Ask her if she has any ideas and listen to them openly, making sure she knows that you believe this is going to get better. Truly hear her out, since obviously she’s also in pain about this, and validate the difficulty in this new dynamic.
It can work if you and she can come up with some clear boundaries for what and how things can be discussed, and what happens after you discuss them. When you talk about this, be sure not to criticize the fact that sometimes things get back to her mother, but point out that in this specific circumstance, it presents a problem to you and your husband.
As far as your husband is concerned, you can ask him the following: If Mom wasn’t involved in this, would he feel comfortable with this close relationship continuing, obviously making some adjustments?
If the answer is no, it does make it more complicated, but nevertheless, I think you can come to some sort of understanding between you and your sister-in-law about which things are “safe” discussions and which aren’t.
I’d emphasize to Sarah that this is not coming from not feeling close, but specifically because you are so close.
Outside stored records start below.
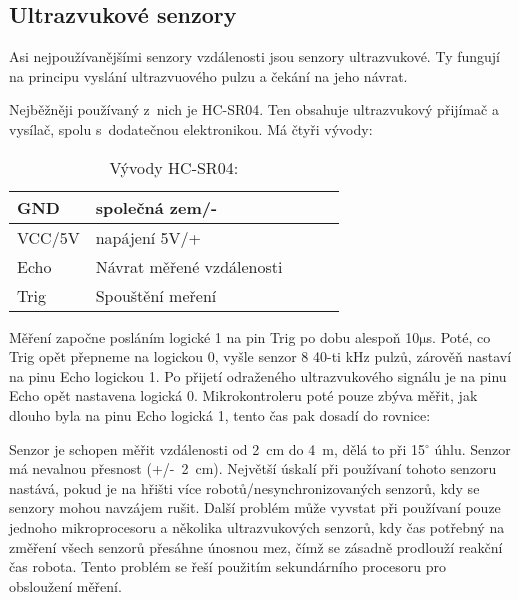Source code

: \subsection{Ultrazvukové senzory}

Asi nejpoužívanějšími senzory vzdálenosti jsou senzory ultrazvukové.
Ty fungují na principu vyslání ultrazvuového pulzu a čekání na jeho návrat.

Nejběžněji používaný z~nich je HC-SR04\cite{hc-sr04}. 
Ten obsahuje ultrazvukový přijímač a vysílač, spolu s~dodatečnou elektronikou.
Má čtyři vývody: 
\begin{table}[h]
	
	\centering
	\begin{tabular}{|l|l|l|l|l|} \hline
		GND & společná zem/-   \\ \hline
		VCC/5V & napájení 5V/+  \\ \hline
		Echo & Návrat měřené vzdálenosti   \\ \hline
		Trig & Spouštění meření \\ \hline
    \end{tabular}
    \caption{Vývody HC-SR04:}
\end{table}

Měření započne posláním logické 1 na pin Trig po dobu alespoň 10$\mathrm{\mu}$s.
Poté, co Trig opět přepneme na logickou 0, vyšle senzor 8 40-ti kHz pulzů, zárověň nastaví na pinu Echo logickou 1.
Po přijetí odraženého ultrazvukového signálu je na pinu Echo opět nastavena logická 0.
Mikrokontroleru poté pouze zbýva měřit, jak dlouho byla na pinu Echo logická 1, tento čas pak dosadí do rovnice:
    
    
Senzor je schopen měřit vzdálenosti od 2~cm do 4~m, dělá to při 15$^{\circ}$ úhlu.
Senzor má nevalnou přesnost (+/-~2~cm).
Největší úskalí při používaní tohoto senzoru nastává, pokud je na hřišti více robotů/nesynchronizovaných senzorů, kdy se senzory mohou navzájem rušit.
Další problém může vyvstat při používaní pouze jednoho mikroprocesoru a několika ultrazvukových senzorů, kdy čas potřebný na změření všech senzorů přesáhne únosnou mez, čímž se zásadně prodlouží reakční čas robota.
Tento problém se řeší použitím sekundárního procesoru pro obsloužení měření.


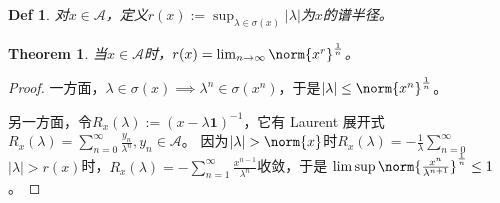 \documentclass{ctexart}
\newtheorem{definition}{Def}
\newtheorem{theorem}{Theorem}
\begin{document}
\begin{definition}\label{def:shc_riduas}
  对\(x \in \mathcal{A}\)，定义\(r(x):= \sup_{\lambda \in \sigma(x)}|\lambda| \)为\(x \)的谱半径。
\end{definition}

\begin{theorem}\label{the:shc_riduas}
  当\(x \in \mathcal{A} \)时，\(r(x) = \lim_{n \to \infty}\norm{x^r}^{\frac{1}{n}} \)。
\end{theorem}
\begin{proof}
  一方面，\(\lambda \in \sigma(x) \implies \lambda^n \in \sigma(x^n) \)，于是\(|\lambda| \leq \norm{x^n}^{\frac{1}{n}} \)。

  另一方面，令\(R_x(\lambda):= (x - \lambda \mathbf{1})^{-1} \)，它有 Laurent 展开式\(R_x(\lambda) = \sum_{n = 0}^{\infty}\frac{y_n}{\lambda^n},y_n \in \mathcal{A} \)。
  因为\(|\lambda| > \norm{x} \)时\(R_x(\lambda) = -\frac{1}{\lambda} \sum_{n = 0}^{\infty} \)
  \(|\lambda| > r(x) \)时，\(R_x(\lambda) = -\sum_{n = 1}^{\infty}\frac{x^{n - 1}}{\lambda^n} \)收敛，于是
  \(\limsup \norm{\frac{x^n}{\lambda^{n + 1}}}^{\frac{1}{n}} \leq 1 \)。
\end{proof}
\end{document}
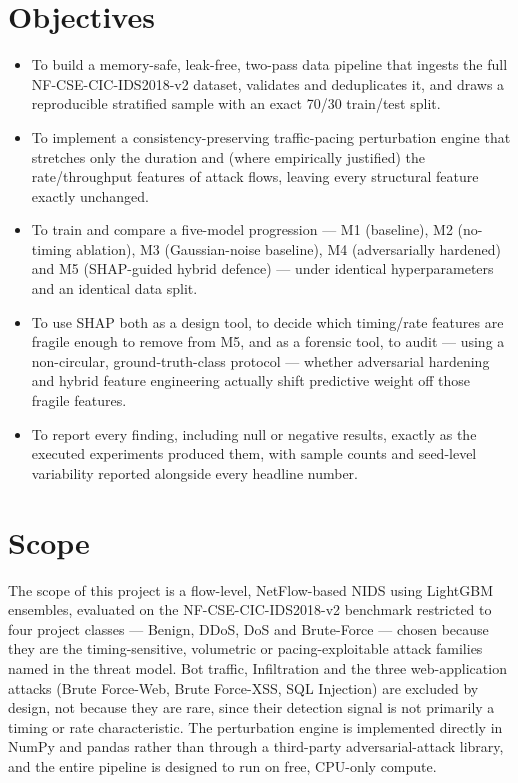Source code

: \documentclass[12pt,a4paper]{report}
\begin{document}
\section{Objectives}
\begin{itemize}\setlength\itemsep{2pt}\item To build a memory-safe, leak-free, two-pass data pipeline that ingests the full NF-CSE-CIC-IDS2018-v2 dataset, validates and deduplicates it, and draws a reproducible stratified sample with an exact 70/30 train/test split.\end{itemize}
\begin{itemize}\setlength\itemsep{2pt}\item To implement a consistency-preserving traffic-pacing perturbation engine that stretches only the duration and (where empirically justified) the rate/throughput features of attack flows, leaving every structural feature exactly unchanged.\end{itemize}
\begin{itemize}\setlength\itemsep{2pt}\item To train and compare a five-model progression --- M1 (baseline), M2 (no-timing ablation), M3 (Gaussian-noise baseline), M4 (adversarially hardened) and M5 (SHAP-guided hybrid defence) --- under identical hyperparameters and an identical data split.\end{itemize}
\begin{itemize}\setlength\itemsep{2pt}\item To use SHAP both as a design tool, to decide which timing/rate features are fragile enough to remove from M5, and as a forensic tool, to audit --- using a non-circular, ground-truth-class protocol --- whether adversarial hardening and hybrid feature engineering actually shift predictive weight off those fragile features.\end{itemize}
\begin{itemize}\setlength\itemsep{2pt}\item To report every finding, including null or negative results, exactly as the executed experiments produced them, with sample counts and seed-level variability reported alongside every headline number.\end{itemize}
\section{Scope}
The scope of this project is a flow-level, NetFlow-based NIDS using LightGBM ensembles, evaluated on the NF-CSE-CIC-IDS2018-v2 benchmark restricted to four project classes --- Benign, DDoS, DoS and Brute-Force --- chosen because they are the timing-sensitive, volumetric or pacing-exploitable attack families named in the threat model. Bot traffic, Infiltration and the three web-application attacks (Brute Force-Web, Brute Force-XSS, SQL Injection) are excluded by design, not because they are rare, since their detection signal is not primarily a timing or rate characteristic. The perturbation engine is implemented directly in NumPy and pandas rather than through a third-party adversarial-attack library, and the entire pipeline is designed to run on free, CPU-only compute.
\end{document}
Make sure to mention all the things you love and appreciate about her, and how this relationship is so important to you, and the fact that this is why you are trying to work things out.
It’s also important for both of you to understand that sharing information, and specific details about each other’s lives, doesn’t necessarily have to be the basis for closeness. Sharing of general feelings and ideas, learning together, and just enjoying each other’s company all create a friendship.
Friendships need to change after marriage. Here are some pointers to consider:
-If friendships were important before you got married, you’re most probably going to need friends going forward. Don’t cut people out of your life just because you’ve gotten married — just remember to maintain your boundaries.
-Be patient with shifts in dynamics in your friendships. They’re inevitable, but with goodwill and time they work themselves out.
-Keneih lecha chaver means that friendship requires an investment of time, emotional energy, or money. Your stage of life will impact the amount of input you can invest.
-According to Pirkei Avos, a friend is someone who helps you grow in some way. If you’re being drained by a friendship, there’s something off — it’s worthwhile to check it out.